> _WHAT TO PRODUCE_
Skip the pictures. Set down, word for word, the lines from the start of the material up to and including the line with "Once a neural".
####################
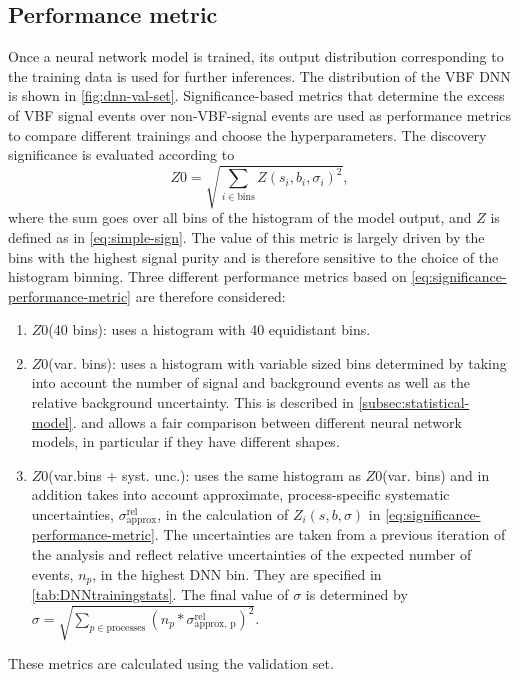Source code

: \subsection{Performance metric}
Once a neural network model is trained, its output distribution corresponding to the training data is used for further inferences. The distribution of the VBF DNN is shown in \cref{fig:dnn-val-set}. 
Significance-based metrics that determine the excess of VBF signal events over non-VBF-signal events are used as performance metrics to compare different trainings and choose the hyperparameters.
The discovery significance is evaluated according to
\begin{equation}
    \label{eq:significance-performance-metric}
    Z0 = \sqrt{ \sum_{i \in \text{bins}} Z(s_{i}, b_{i}, \sigma_{i})^2 },
\end{equation}
where the sum goes over all bins of the histogram of the model output, and $Z$ is defined as in \cref{eq:simple-sign}.
The value of this metric is largely driven by the bins with the highest signal purity and is therefore sensitive to the choice of the histogram binning.
Three different performance metrics based on \cref{eq:significance-performance-metric} are therefore considered:
\begin{enumerate}
    \item $Z0$(40 bins): uses a histogram with 40 equidistant bins.
    \item $Z0$(var. bins): uses a histogram with variable sized bins determined by taking into account the number of signal and background events as well as the relative background uncertainty. This is described in  \cref{subsec:statistical-model}. and allows a fair comparison between different neural network models, in particular if they have different shapes. 
    \item $Z0$(var.bins + syst. unc.): uses the same histogram as $Z0$(var. bins) and in addition takes into account approximate, process-specific systematic uncertainties, $\sigma_{\text{approx}}^\text{rel}$, in the calculation of $Z_{i}(s, b, \sigma)$ in \cref{eq:significance-performance-metric}. The uncertainties are taken from a previous iteration of the analysis and reflect relative uncertainties of the expected number of events, $n_p$, in the highest DNN bin. They are specified in \cref{tab:DNNtrainingstats}. The final value of $\sigma$ is determined by $\sigma = \sqrt{ \sum_{p \in \text{processes}} \left( n_p * \sigma_\text{approx, p}^\text{rel} \right)^2}$. 
\end{enumerate}
These metrics are calculated using the validation set. 

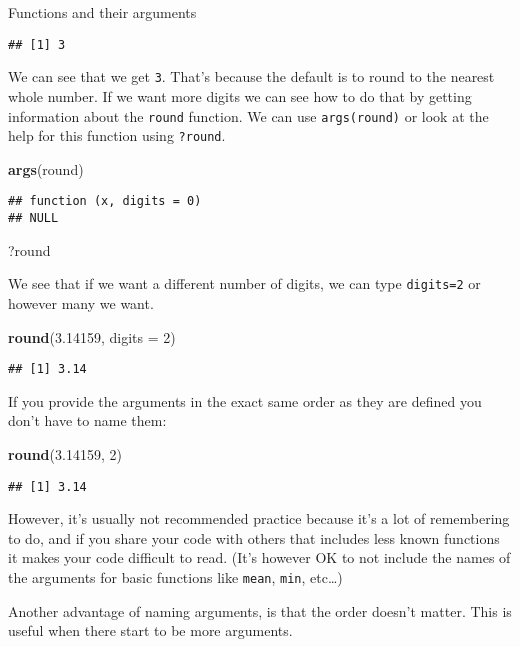 \documentclass[
  11pt,
  ignorenonframetext,
]{beamer}
\newenvironment{Shaded}{\begin{snugshade}}{\end{snugshade}}
\newcommand{\DataTypeTok}[1]{\textcolor[rgb]{0.13,0.29,0.53}{#1}}
\newcommand{\DecValTok}[1]{\textcolor[rgb]{0.00,0.00,0.81}{#1}}
\newcommand{\FloatTok}[1]{\textcolor[rgb]{0.00,0.00,0.81}{#1}}
\newcommand{\KeywordTok}[1]{\textcolor[rgb]{0.13,0.29,0.53}{\textbf{#1}}}
\newcommand{\NormalTok}[1]{#1}
\begin{document}
\begin{frame}[fragile]{Functions and their arguments}
\begin{verbatim}
## [1] 3
\end{verbatim}

We can see that we get \texttt{3}. That's because the default is to
round to the nearest whole number. If we want more digits we can see how
to do that by getting information about the \texttt{round} function. We
can use \texttt{args(round)} or look at the help for this function using
\texttt{?round}.

\begin{Shaded}
\begin{Highlighting}[]
\KeywordTok{args}\NormalTok{(round)}
\end{Highlighting}
\end{Shaded}

\begin{verbatim}
## function (x, digits = 0) 
## NULL
\end{verbatim}

\begin{Shaded}
\begin{Highlighting}[]
\NormalTok{?round}
\end{Highlighting}
\end{Shaded}

We see that if we want a different number of digits, we can type
\texttt{digits=2} or however many we want.

\begin{Shaded}
\begin{Highlighting}[]
\KeywordTok{round}\NormalTok{(}\FloatTok{3.14159}\NormalTok{, }\DataTypeTok{digits =} \DecValTok{2}\NormalTok{)}
\end{Highlighting}
\end{Shaded}

\begin{verbatim}
## [1] 3.14
\end{verbatim}

If you provide the arguments in the exact same order as they are defined
you don't have to name them:

\begin{Shaded}
\begin{Highlighting}[]
\KeywordTok{round}\NormalTok{(}\FloatTok{3.14159}\NormalTok{, }\DecValTok{2}\NormalTok{)}
\end{Highlighting}
\end{Shaded}

\begin{verbatim}
## [1] 3.14
\end{verbatim}

However, it's usually not recommended practice because it's a lot of
remembering to do, and if you share your code with others that includes
less known functions it makes your code difficult to read. (It's however
OK to not include the names of the arguments for basic functions like
\texttt{mean}, \texttt{min}, etc\ldots{})

Another advantage of naming arguments, is that the order doesn't matter.
This is useful when there start to be more arguments.

\end{frame}
\end{document}
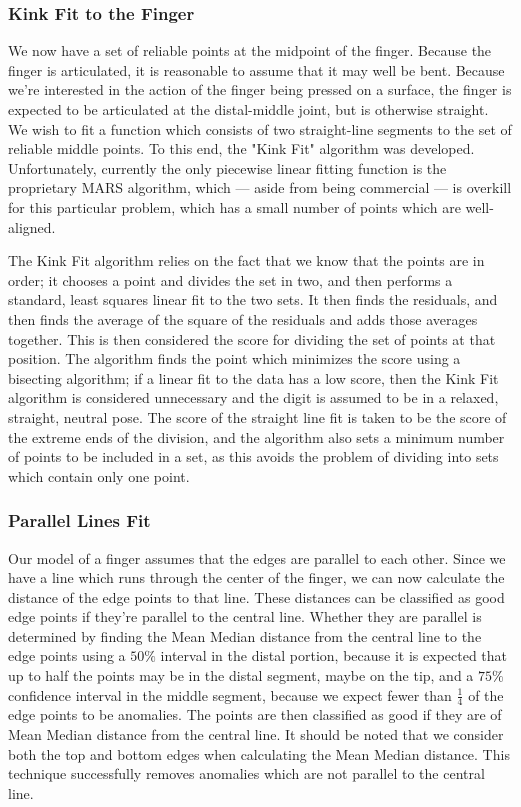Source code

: \subsubsection{Kink Fit to the Finger}\label{sec:KinkFitToTheFinger}
We now have a set of reliable points at the midpoint of the finger. Because the finger is articulated, it is reasonable to assume that it may well be bent. Because we're interested in the action of the finger being pressed on a surface, the finger is expected to be articulated at the distal-middle joint, but is otherwise straight. We wish to fit a function which consists of two straight-line segments to the set of reliable middle points. To this end, the "Kink Fit" algorithm was developed. Unfortunately, currently the only piecewise linear fitting function is the proprietary MARS algorithm, which --- aside from being commercial --- is overkill for this particular problem, which has a small number of points which are well-aligned. 

The Kink Fit algorithm relies on the fact that we know that the points are in order; it chooses a point and divides the set in two, and then performs a standard, least squares linear fit to the two sets. It then finds the residuals, and then finds the average of the square of the residuals and adds those averages together. This is then considered the score for dividing the set of points at that position. The algorithm finds the point which minimizes the score using a bisecting algorithm; if a linear fit to the data has a low score, then the Kink Fit algorithm is considered unnecessary and the digit is assumed to be in a relaxed, straight, neutral pose. The score of the straight line fit is taken to be the score of the extreme ends of the division, and the algorithm also sets a minimum number of points to be included in a set, as this avoids the problem of dividing into sets which contain only one point.


\subsubsection{Parallel Lines Fit}\label{sec:ParallelLinesFit}
Our model of a finger assumes that the edges are parallel to each other. Since we have a line which runs through the center of the finger, we can now calculate the distance of the edge points to that line. These distances can be classified as good edge points if they're parallel to the central line. Whether they are parallel is determined by finding the Mean Median distance from the central line to the edge points using a $50\%$ interval in the distal portion, because it is expected that up to half the points may be in the distal segment, maybe on the tip, and a $75\%$ confidence interval in the middle segment, because we expect fewer than $\frac{1}{4}$ of the edge points to be anomalies. The points are then classified as good if they are of Mean Median distance from the central line. It should be noted that we consider both the top and bottom edges when calculating the Mean Median distance. This technique successfully removes anomalies which are not parallel to the central line.

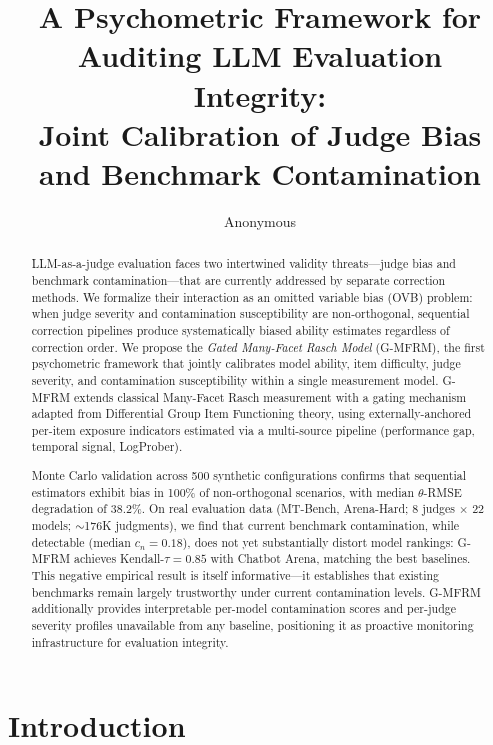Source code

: \documentclass[11pt]{article}
\title{A Psychometric Framework for Auditing LLM Evaluation Integrity:\\Joint Calibration of Judge Bias and Benchmark Contamination}
\author{Anonymous}
\date{}
\newcommand{\gmfrm}{G-MFRM}
\newcommand{\cn}{c_n}
\begin{document}
\maketitle

\begin{abstract}
LLM-as-a-judge evaluation faces two intertwined validity threats---judge bias and benchmark contamination---that are currently addressed by separate correction methods. We formalize their interaction as an omitted variable bias (OVB) problem: when judge severity and contamination susceptibility are non-orthogonal, sequential correction pipelines produce systematically biased ability estimates regardless of correction order. We propose the \emph{Gated Many-Facet Rasch Model} (\gmfrm{}), the first psychometric framework that jointly calibrates model ability, item difficulty, judge severity, and contamination susceptibility within a single measurement model. \gmfrm{} extends classical Many-Facet Rasch measurement with a gating mechanism adapted from Differential Group Item Functioning theory, using externally-anchored per-item exposure indicators estimated via a multi-source pipeline (performance gap, temporal signal, LogProber).

Monte Carlo validation across 500 synthetic configurations confirms that sequential estimators exhibit bias in 100\% of non-orthogonal scenarios, with median $\theta$-RMSE degradation of 38.2\%. On real evaluation data (MT-Bench, Arena-Hard; 8 judges $\times$ 22 models; ${\sim}$176K judgments), we find that current benchmark contamination, while detectable (median $\cn = 0.18$), does not yet substantially distort model rankings: \gmfrm{} achieves Kendall-$\tau = 0.85$ with Chatbot Arena, matching the best baselines. This negative empirical result is itself informative---it establishes that existing benchmarks remain largely trustworthy under current contamination levels. \gmfrm{} additionally provides interpretable per-model contamination scores and per-judge severity profiles unavailable from any baseline, positioning it as proactive monitoring infrastructure for evaluation integrity.

\end{abstract}

\section{Introduction}
\label{sec:intro}
\end{document}
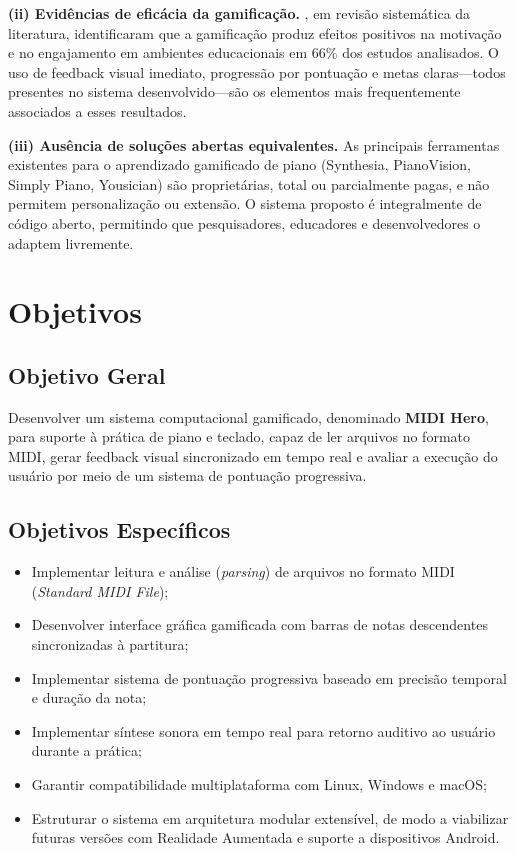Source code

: \documentclass[
  12pt,
  openright,
  twoside,
  a4paper,
  english,
  brazil
]{abntex2}
\begin{document}
\textbf{(ii) Evidências de eficácia da gamificação.}
\textcite{hamari2014}, em revisão sistemática da literatura, identificaram
que a gamificação produz efeitos positivos na motivação e no engajamento
em ambientes educacionais em 66\% dos estudos analisados. O uso de
feedback visual imediato, progressão por pontuação e metas claras---todos
presentes no sistema desenvolvido---são os elementos mais frequentemente
associados a esses resultados.

\textbf{(iii) Ausência de soluções abertas equivalentes.}
As principais ferramentas existentes para o aprendizado gamificado de
piano (Synthesia, PianoVision\textregistered, Simply Piano, Yousician)
são proprietárias, total ou parcialmente pagas, e não permitem
personalização ou extensão. O sistema proposto é integralmente de código
aberto, permitindo que pesquisadores, educadores e desenvolvedores o
adaptem livremente.

\section{Objetivos}

\subsection{Objetivo Geral}

Desenvolver um sistema computacional gamificado, denominado
\textbf{MIDI Hero}, para suporte à prática de piano e teclado, capaz de
ler arquivos no formato MIDI, gerar feedback visual sincronizado em tempo
real e avaliar a execução do usuário por meio de um sistema de pontuação
progressiva.

\subsection{Objetivos Específicos}

\begin{itemize}
  \item Implementar leitura e análise (\textit{parsing}) de arquivos no
        formato MIDI (\textit{Standard MIDI File});
  \item Desenvolver interface gráfica gamificada com barras de notas
        descendentes sincronizadas à partitura;
  \item Implementar sistema de pontuação progressiva baseado em precisão
        temporal e duração da nota;
  \item Implementar síntese sonora em tempo real para retorno auditivo
        ao usuário durante a prática;
  \item Garantir compatibilidade multiplataforma com Linux, Windows e
        macOS;
  \item Estruturar o sistema em arquitetura modular extensível, de modo
        a viabilizar futuras versões com Realidade Aumentada e suporte a
        dispositivos Android.
\end{itemize}
\end{document}

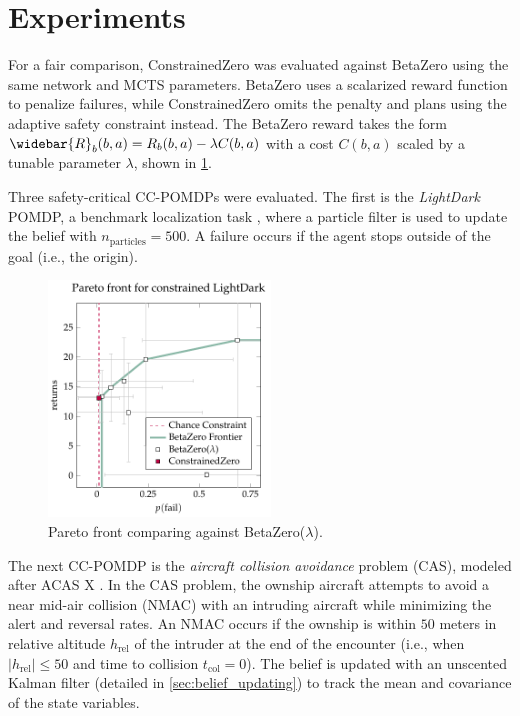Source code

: \section{Experiments}
For a fair comparison, ConstrainedZero was evaluated against BetaZero using the same network and MCTS parameters.
BetaZero uses a scalarized reward function to penalize failures, while ConstrainedZero omits the penalty and plans using the adaptive safety constraint instead.
The BetaZero reward takes the form $\widebar{R}_b(b,a) = R_b(b,a) - \lambda C(b,a)$ with a cost $C(b,a)$ scaled by a tunable parameter $\lambda$, shown in \cref{fig:pareto}.

Three safety-critical CC-POMDPs were evaluated.
The first is the \textit{LightDark} POMDP, a benchmark localization task \cite{platt2010belief}, where a particle filter is used to update the belief with $n_\text{particles}=500$.
A failure occurs if the agent stops outside of the goal (i.e., the origin).


\begin{figure}[t!]
    \centering
    \includegraphics[width=0.525\textwidth]{figures/constrainedzero/results/cz-pareto.pdf}
    \caption{Pareto front comparing against BetaZero($\lambda$).}
    \label{fig:pareto}
\end{figure}


The next CC-POMDP is the \textit{aircraft collision avoidance} problem (CAS),  modeled after ACAS X \cite{kochenderfer2012next}.
In the CAS problem, the ownship aircraft attempts to avoid a near mid-air collision (NMAC) with an intruding aircraft while minimizing the alert and reversal rates.
An NMAC occurs if the ownship is within $50$ meters in relative altitude $h_\text{rel}$ of the intruder at the end of the encounter (i.e., when $|h_\text{rel}| \le 50$ and time to collision $t_\text{col}=0$).
The belief is updated with an unscented Kalman filter \cite{wan2000unscented} (detailed in \cref{sec:belief_updating}) to track the mean and covariance of the state variables.

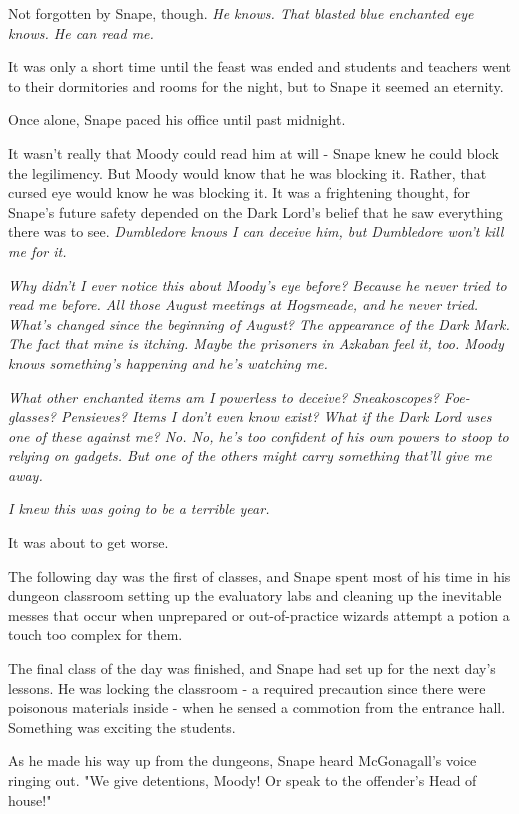 Not forgotten by Snape, though. \emph{He knows. That blasted blue enchanted eye knows. He can read me.}

It was only a short time until the feast was ended and students and teachers went to their dormitories and rooms for the night, but to Snape it seemed an eternity.

Once alone, Snape paced his office until past midnight.

It wasn't really that Moody could read him at will - Snape knew he could block the legilimency. But Moody would know that he was blocking it. Rather, that cursed eye would know he was blocking it. It was a frightening thought, for Snape's future safety depended on the Dark Lord's belief that he saw everything there was to see. \emph{Dumbledore knows I can deceive him, but Dumbledore won't kill me for it.}

\emph{Why didn't I ever notice this about Moody's eye before? Because he never tried to read me before. All those August meetings at Hogsmeade, and he never tried. What's changed since the beginning of August? The appearance of the Dark Mark. The fact that mine is itching. Maybe the prisoners in Azkaban feel it, too. Moody knows something's happening and he's watching me.}

\emph{What other enchanted items am I powerless to deceive? Sneakoscopes? Foe-glasses? Pensieves? Items I don't even know exist? What if the Dark Lord uses one of these against me? No. No, he's too confident of his own powers to stoop to relying on gadgets. But one of the others might carry something that'll give me away.}

\emph{I knew this was going to be a terrible year.}

It was about to get worse.

The following day was the first of classes, and Snape spent most of his time in his dungeon classroom setting up the evaluatory labs and cleaning up the inevitable messes that occur when unprepared or out-of-practice wizards attempt a potion a touch too complex for them.

The final class of the day was finished, and Snape had set up for the next day's lessons. He was locking the classroom - a required precaution since there were poisonous materials inside - when he sensed a commotion from the entrance hall. Something was exciting the students.

As he made his way up from the dungeons, Snape heard McGonagall's voice ringing out. "We give detentions, Moody! Or speak to the offender's Head of house!"

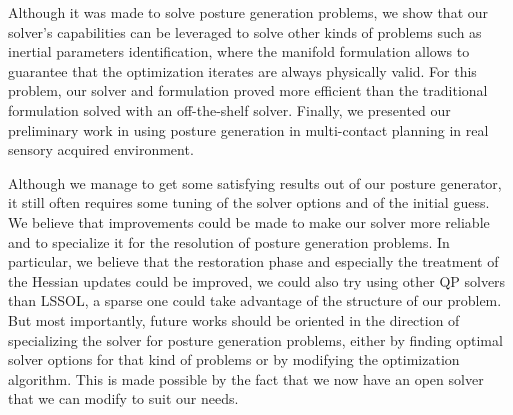 Although it was made to solve posture generation problems, we show that our solver's capabilities can be leveraged to solve other kinds of problems such as inertial parameters identification, where the manifold formulation allows to guarantee that the optimization iterates are always physically valid.
For this problem, our solver and formulation proved more efficient than the traditional formulation solved with an off-the-shelf solver.
Finally, we presented our preliminary work in using posture generation in multi-contact planning in real sensory acquired environment.


Although we manage to get some satisfying results out of our posture generator, it still often requires some tuning of the solver options and of the initial guess.
We believe that improvements could be made to make our solver more reliable and to specialize it for the resolution of posture generation problems.
In particular, we believe that the restoration phase and especially the treatment of the Hessian updates could be improved, we could also try using other QP solvers than LSSOL, a sparse one could take advantage of the structure of our problem.
But most importantly, future works should be oriented in the direction of specializing the solver for posture generation problems, either by finding optimal solver options for that kind of problems or by modifying the optimization algorithm.
This is made possible by the fact that we now have an open solver that we can modify to suit our needs.

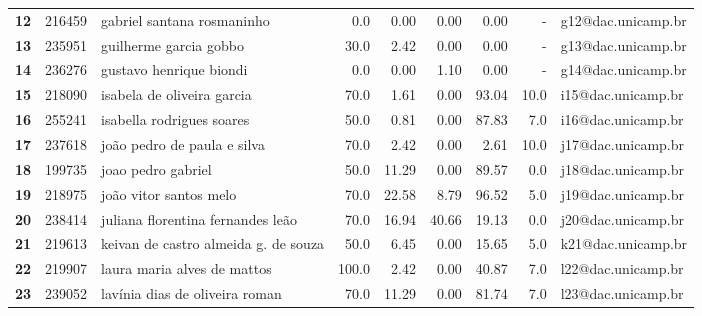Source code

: \documentclass[11pt]{article}
\begin{document}
\begin{center}
\begin{landscape}
\begin{longtable}{lllrrrrrl}
\textbf{12    } &  216459 &            gabriel santana rosmaninho &                   0.0 &        0.00 &        0.00 &        0.00 &                        - &  g12@dac.unicamp.br \\
\textbf{13    } &  235951 &                guilherme garcia gobbo &                  30.0 &        2.42 &        0.00 &        0.00 &                        - &  g13@dac.unicamp.br \\
\textbf{14    } &  236276 &               gustavo henrique biondi &                   0.0 &        0.00 &        1.10 &        0.00 &                        - &  g14@dac.unicamp.br \\
\textbf{15    } &  218090 &            isabela de oliveira garcia &                  70.0 &        1.61 &        0.00 &       93.04 &                     10.0 &  i15@dac.unicamp.br \\
\textbf{16    } &  255241 &             isabella rodrigues soares &                  50.0 &        0.81 &        0.00 &       87.83 &                      7.0 &  i16@dac.unicamp.br \\
\textbf{17    } &  237618 &           joão pedro de paula e silva &                  70.0 &        2.42 &        0.00 &        2.61 &                     10.0 &  j17@dac.unicamp.br \\
\textbf{18    } &  199735 &                    joao pedro gabriel &                  50.0 &       11.29 &        0.00 &       89.57 &                      0.0 &  j18@dac.unicamp.br \\
\textbf{19    } &  218975 &                joão vitor santos melo &                  70.0 &       22.58 &        8.79 &       96.52 &                      5.0 &  j19@dac.unicamp.br \\
\textbf{20    } &  238414 &     juliana florentina fernandes leão &                  70.0 &       16.94 &       40.66 &       19.13 &                      0.0 &  j20@dac.unicamp.br \\
\textbf{21    } &  219613 &  keivan de castro almeida g. de souza &                  50.0 &        6.45 &        0.00 &       15.65 &                      5.0 &  k21@dac.unicamp.br \\
\textbf{22    } &  219907 &           laura maria alves de mattos &                 100.0 &        2.42 &        0.00 &       40.87 &                      7.0 &  l22@dac.unicamp.br \\
\textbf{23    } &  239052 &        lavínia dias de oliveira roman &                  70.0 &       11.29 &        0.00 &       81.74 &                      7.0 &  l23@dac.unicamp.br \\

\end{longtable}
\end{landscape}
\end{center}
\end{document}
####################
> _TASK ANSWER_
Source code

: \subsection{Performance metric}
Once a neural network model is trained, its output distribution corresponding to the training data is used for further inferences. The distribution of the VBF DNN is shown in \cref{fig:dnn-val-set}. 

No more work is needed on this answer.